In order to reduce your investment risks, it’s crucial to diversify. Don’t put all the eggs in the same basket. Here are 3 tips on diversification.
Diversification Helps You Sleep Better
Study shows in the long run, stocks perform much better than bonds. So why not invest 100% of your money in stocks? Don’t do that unless you can tolerate the up-and-down of the stock market. The stock market crashes from time to time, you might lose 50% of your stock investment in a day, will you still be able to sleep if that happens? Diversifying your investment will help you go through these up and downs easily.
Too Much Diversification Is Ineffective
Sure, diversification is good. How about 10% stocks, 10% bonds, 10% gold, 10% crypto,…? How about buying 30 different companies’ stocks? Too much diversification is also not good, because 1) you will likely incur more transaction and management fees, 2) you have a lot more things to manage, and 3) some of these investments correlate and go down together (e.g. Stocks and crypto prices might drop together).
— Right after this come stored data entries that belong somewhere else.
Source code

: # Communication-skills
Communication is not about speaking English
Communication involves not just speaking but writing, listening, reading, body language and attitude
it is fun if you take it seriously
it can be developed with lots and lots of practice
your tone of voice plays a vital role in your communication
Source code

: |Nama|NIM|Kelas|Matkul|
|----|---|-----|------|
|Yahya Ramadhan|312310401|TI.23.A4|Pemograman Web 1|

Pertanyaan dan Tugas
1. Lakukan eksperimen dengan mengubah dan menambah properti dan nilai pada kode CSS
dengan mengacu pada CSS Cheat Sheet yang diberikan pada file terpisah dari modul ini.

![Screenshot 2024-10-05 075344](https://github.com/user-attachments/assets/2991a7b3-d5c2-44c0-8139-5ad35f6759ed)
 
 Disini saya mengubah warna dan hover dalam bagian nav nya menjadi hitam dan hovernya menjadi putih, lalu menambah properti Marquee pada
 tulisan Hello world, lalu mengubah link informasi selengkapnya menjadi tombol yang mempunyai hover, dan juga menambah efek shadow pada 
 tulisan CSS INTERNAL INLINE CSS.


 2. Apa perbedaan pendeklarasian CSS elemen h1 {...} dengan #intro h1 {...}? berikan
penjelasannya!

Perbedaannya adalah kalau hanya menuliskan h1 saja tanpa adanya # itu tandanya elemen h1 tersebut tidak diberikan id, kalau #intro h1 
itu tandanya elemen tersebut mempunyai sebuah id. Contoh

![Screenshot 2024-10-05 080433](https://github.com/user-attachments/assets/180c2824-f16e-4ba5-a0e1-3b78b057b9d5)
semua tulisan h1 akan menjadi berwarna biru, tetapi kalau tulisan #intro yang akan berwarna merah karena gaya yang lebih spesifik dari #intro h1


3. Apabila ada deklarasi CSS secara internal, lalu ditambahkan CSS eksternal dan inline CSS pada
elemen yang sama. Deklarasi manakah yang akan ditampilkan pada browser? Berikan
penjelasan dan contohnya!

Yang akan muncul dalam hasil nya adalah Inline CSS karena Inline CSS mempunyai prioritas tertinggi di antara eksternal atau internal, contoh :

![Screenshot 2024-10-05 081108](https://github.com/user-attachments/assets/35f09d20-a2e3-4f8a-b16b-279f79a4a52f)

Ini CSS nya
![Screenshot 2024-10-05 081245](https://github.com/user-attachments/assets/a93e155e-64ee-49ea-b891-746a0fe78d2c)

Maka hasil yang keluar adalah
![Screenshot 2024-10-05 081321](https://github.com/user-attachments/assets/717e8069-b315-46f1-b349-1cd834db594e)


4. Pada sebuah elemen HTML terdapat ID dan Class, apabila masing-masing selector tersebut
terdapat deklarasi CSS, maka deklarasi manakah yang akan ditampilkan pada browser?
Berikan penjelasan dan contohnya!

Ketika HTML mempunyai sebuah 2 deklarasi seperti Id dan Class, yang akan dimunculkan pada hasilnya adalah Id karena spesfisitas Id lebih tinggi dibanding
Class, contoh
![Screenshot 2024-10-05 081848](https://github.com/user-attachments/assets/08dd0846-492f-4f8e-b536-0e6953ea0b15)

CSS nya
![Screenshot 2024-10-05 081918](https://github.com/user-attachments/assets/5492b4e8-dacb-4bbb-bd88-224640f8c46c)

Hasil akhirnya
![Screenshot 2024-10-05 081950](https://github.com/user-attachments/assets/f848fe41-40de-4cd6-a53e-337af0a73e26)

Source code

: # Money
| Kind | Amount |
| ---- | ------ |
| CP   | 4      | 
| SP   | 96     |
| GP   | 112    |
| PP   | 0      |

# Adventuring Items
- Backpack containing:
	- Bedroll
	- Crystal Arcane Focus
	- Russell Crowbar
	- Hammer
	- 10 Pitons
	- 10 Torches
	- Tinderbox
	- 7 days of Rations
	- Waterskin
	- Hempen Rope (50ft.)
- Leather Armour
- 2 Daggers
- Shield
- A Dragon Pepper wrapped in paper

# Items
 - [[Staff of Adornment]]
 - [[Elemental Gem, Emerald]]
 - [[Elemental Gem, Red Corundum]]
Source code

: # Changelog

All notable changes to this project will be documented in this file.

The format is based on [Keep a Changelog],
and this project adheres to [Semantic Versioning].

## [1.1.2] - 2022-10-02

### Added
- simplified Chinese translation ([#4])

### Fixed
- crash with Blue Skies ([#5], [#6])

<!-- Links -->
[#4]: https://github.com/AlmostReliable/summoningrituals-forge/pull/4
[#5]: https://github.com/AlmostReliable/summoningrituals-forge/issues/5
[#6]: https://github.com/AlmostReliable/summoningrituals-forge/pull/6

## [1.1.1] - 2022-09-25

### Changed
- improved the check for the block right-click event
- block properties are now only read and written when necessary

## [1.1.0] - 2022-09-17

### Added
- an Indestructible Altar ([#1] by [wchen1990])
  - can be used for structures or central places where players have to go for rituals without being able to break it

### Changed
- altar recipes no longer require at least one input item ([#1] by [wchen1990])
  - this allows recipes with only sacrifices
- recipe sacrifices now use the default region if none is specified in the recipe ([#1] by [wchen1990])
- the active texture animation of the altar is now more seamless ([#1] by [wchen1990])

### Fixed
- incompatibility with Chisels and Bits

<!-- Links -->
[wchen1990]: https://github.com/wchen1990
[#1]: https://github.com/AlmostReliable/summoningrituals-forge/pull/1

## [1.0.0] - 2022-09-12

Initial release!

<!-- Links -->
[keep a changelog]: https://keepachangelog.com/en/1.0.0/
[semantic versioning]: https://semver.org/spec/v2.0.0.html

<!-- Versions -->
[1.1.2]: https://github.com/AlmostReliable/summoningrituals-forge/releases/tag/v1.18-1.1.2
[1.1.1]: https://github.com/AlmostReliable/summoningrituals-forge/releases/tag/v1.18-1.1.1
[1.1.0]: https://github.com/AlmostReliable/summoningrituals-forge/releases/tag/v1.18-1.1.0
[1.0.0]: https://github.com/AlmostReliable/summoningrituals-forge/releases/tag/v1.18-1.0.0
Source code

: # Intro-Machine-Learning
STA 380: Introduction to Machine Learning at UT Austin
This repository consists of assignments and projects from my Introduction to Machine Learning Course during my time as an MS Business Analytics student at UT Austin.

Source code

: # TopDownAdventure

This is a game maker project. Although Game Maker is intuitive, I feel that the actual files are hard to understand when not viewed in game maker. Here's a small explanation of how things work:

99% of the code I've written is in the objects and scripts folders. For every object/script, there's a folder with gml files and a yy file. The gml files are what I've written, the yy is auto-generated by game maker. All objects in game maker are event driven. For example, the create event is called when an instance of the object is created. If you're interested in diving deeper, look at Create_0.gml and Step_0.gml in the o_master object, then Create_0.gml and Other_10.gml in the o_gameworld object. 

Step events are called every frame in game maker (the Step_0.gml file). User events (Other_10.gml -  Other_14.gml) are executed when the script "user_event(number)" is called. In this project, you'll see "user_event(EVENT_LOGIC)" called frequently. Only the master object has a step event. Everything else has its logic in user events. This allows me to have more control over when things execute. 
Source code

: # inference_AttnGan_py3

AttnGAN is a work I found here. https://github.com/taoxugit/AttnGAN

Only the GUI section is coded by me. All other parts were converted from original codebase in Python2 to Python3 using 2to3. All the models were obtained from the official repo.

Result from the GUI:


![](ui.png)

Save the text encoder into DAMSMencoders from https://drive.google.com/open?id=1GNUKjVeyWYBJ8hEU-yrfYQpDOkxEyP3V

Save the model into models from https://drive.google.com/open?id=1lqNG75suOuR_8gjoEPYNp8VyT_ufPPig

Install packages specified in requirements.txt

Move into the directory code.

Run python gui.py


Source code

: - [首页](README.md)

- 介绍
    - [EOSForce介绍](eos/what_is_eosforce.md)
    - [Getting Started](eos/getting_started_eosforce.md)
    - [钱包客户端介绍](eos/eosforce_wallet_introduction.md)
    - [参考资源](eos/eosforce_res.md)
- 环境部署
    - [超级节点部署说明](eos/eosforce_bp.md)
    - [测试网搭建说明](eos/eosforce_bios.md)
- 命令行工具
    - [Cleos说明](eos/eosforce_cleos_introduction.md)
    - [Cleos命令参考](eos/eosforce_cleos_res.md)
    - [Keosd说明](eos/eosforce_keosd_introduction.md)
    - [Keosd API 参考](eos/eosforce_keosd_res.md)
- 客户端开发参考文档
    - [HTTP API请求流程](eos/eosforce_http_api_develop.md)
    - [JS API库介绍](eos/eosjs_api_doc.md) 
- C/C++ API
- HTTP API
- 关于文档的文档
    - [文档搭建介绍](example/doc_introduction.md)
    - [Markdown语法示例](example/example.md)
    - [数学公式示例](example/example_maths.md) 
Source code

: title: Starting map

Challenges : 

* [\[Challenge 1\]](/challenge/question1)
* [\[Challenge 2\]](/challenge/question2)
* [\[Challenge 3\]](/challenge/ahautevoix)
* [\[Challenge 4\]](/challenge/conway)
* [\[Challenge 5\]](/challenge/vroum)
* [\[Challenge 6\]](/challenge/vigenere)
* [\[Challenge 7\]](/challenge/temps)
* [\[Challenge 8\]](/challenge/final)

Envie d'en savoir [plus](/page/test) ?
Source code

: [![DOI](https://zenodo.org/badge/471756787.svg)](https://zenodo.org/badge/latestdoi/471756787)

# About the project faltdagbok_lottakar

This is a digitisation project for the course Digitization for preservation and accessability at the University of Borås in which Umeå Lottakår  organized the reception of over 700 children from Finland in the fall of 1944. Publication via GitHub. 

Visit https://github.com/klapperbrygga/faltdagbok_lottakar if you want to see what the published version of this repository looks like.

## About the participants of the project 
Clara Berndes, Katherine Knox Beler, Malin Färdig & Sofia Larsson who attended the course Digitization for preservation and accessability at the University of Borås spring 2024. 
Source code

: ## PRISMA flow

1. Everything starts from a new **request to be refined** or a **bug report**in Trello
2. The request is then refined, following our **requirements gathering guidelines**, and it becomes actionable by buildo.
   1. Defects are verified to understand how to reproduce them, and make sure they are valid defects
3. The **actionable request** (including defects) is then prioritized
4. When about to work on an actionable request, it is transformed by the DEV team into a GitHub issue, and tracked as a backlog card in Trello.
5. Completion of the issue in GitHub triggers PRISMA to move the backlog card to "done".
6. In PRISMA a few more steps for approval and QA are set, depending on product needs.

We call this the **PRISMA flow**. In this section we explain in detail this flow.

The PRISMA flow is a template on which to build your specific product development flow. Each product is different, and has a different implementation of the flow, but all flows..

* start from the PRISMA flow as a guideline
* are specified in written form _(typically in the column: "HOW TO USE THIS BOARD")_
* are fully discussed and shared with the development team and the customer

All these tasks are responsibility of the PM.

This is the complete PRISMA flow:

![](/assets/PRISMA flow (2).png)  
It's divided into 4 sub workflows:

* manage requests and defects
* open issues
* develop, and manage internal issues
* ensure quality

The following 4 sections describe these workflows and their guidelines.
So pick 2 to 3 asset classes and diversify appropriately.
Diversify Asset Class, Geography, and Currency
When people talk about diversification, most of the time they refer to diversified asset classes (e.g. Stocks and bonds). However, you should also pay attention to things like geography (e.g. Are all your stocks US companies? What if the US economy is not doing good for the next 10 years?), please consider index funds with exposure to European markets, emerging markets, etc. In addition, don’t forget currency too. Is your investment all in USD? Or SGD? Or HKD? What if USD goes weaker?